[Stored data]
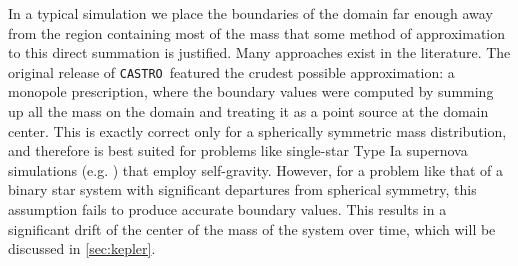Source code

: \documentclass[iop]{../emulateapj}
\newcommand{\castro}{\texttt{CASTRO}}
\begin{document}
In a typical simulation we place the boundaries of the domain far
enough away from the region containing most of the mass that some
method of approximation to this direct summation is justified. Many
approaches exist in the literature. The original release of \castro\
featured the crudest possible approximation: a monopole prescription,
where the boundary values were computed by summing up all the mass on
the domain and treating it as a point source at the domain
center. This is exactly correct only for a spherically symmetric mass
distribution, and therefore is best suited for problems like
single-star Type Ia supernova simulations (e.g. \cite{malone:2014})
that employ self-gravity. However, for a problem like that of a binary star system
with significant departures from spherical symmetry, this assumption
fails to produce accurate boundary values. This results in a
significant drift of the center of the mass of the system over time,
which will be discussed in \autoref{sec:kepler}.
\end{document}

- _Task_
Scan the data above; copy every line where "that" appears.

- _Written answer_
enough away from the region containing most of the mass that some
that employ self-gravity. However, for a problem like that of a binary star system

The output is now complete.